I've seen some simple designs for a DIY variable impedance control for your microphones which is comprised of some XLR sockets, a potentiometer and some connecting wires. I like the thought of making one myself, just for fun, but I want something that will work with a condenser mic which obviously requires phantom power. I currently have a mixer powering my mic, but would this same design work if I were to use an external phantom power supply before it such that the signal chain goes as follows:

Mic > Phantom Power Supply > Impedance Control > Mixer

Thank you.
I guess someone found my 'dynamic mic cords' in a studio somewhere and opened them up and found my 470 or 1K ohm resistor tied across 2&3.
This mod was made decades ago because of the lack of termination on dynamic mics with long runs caused high frequency loss. Terminating the end causes the wire to run in transmission line mode and lowers the loss.

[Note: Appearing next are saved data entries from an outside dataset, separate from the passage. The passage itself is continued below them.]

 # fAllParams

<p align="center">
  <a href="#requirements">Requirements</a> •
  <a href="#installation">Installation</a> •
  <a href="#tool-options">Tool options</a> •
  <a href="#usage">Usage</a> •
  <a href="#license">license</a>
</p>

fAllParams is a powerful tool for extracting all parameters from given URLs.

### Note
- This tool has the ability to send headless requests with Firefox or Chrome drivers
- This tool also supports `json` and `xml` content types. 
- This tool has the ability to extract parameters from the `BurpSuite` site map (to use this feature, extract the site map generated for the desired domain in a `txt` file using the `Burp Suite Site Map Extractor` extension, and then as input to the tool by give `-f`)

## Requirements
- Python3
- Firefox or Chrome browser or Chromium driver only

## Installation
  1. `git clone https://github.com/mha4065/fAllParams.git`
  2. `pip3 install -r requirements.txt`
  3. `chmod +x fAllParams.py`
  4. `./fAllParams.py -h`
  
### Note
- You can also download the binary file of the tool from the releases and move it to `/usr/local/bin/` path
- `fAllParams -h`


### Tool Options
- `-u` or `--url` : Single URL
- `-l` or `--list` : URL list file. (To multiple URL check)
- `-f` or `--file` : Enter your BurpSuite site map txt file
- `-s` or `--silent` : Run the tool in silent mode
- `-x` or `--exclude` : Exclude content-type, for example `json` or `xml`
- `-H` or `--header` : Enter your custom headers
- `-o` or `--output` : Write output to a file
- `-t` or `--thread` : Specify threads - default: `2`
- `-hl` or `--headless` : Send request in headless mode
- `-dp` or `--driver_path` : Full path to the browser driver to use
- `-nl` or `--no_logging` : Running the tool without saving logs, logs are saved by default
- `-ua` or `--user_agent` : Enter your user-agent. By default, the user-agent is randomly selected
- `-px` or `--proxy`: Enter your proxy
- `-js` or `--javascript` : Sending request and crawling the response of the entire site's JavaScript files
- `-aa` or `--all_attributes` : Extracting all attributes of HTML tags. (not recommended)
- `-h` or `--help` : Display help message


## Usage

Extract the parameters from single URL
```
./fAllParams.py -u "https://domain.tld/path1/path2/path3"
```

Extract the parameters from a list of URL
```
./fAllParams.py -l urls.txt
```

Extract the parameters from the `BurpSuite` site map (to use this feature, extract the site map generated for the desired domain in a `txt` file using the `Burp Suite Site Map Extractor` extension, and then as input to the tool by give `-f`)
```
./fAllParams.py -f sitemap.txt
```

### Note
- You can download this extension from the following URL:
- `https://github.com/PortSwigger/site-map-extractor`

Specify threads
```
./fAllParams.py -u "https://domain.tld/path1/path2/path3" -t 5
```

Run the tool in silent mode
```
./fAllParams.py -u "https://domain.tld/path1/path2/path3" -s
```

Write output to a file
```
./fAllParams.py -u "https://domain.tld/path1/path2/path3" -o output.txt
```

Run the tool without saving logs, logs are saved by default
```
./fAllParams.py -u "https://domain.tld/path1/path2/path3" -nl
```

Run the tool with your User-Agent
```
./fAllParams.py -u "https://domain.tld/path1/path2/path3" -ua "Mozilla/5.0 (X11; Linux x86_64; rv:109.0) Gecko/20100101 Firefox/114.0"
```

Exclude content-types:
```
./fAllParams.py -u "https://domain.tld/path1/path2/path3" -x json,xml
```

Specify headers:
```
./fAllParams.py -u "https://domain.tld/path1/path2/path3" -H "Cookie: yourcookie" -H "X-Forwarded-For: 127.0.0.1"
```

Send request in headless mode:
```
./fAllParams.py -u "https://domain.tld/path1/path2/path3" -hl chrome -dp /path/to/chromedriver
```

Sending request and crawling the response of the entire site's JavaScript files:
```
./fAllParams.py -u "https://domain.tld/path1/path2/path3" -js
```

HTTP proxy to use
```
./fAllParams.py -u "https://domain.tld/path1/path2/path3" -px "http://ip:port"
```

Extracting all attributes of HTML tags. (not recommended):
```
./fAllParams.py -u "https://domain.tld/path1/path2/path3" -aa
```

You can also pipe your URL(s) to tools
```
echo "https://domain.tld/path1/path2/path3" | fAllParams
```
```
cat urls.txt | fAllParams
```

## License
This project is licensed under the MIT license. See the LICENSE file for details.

Condenser mics, regardless if they are transformer out or capacitor coupled, are terminated so any excess noise or poor gain from them is caused by the termination at both ends are unequal. So the solution is to either modify the mic or mic preamp termination circuit. Some mic preamps have a "variable input impedance" on them which just change the resistance of the termination section of the coupling circuit. This mod is doing the same thing, just on the mic end. I would just mod the condenser mic to the nominal impedance the preamp wants, or replace the mic with one that will work better with that preamp.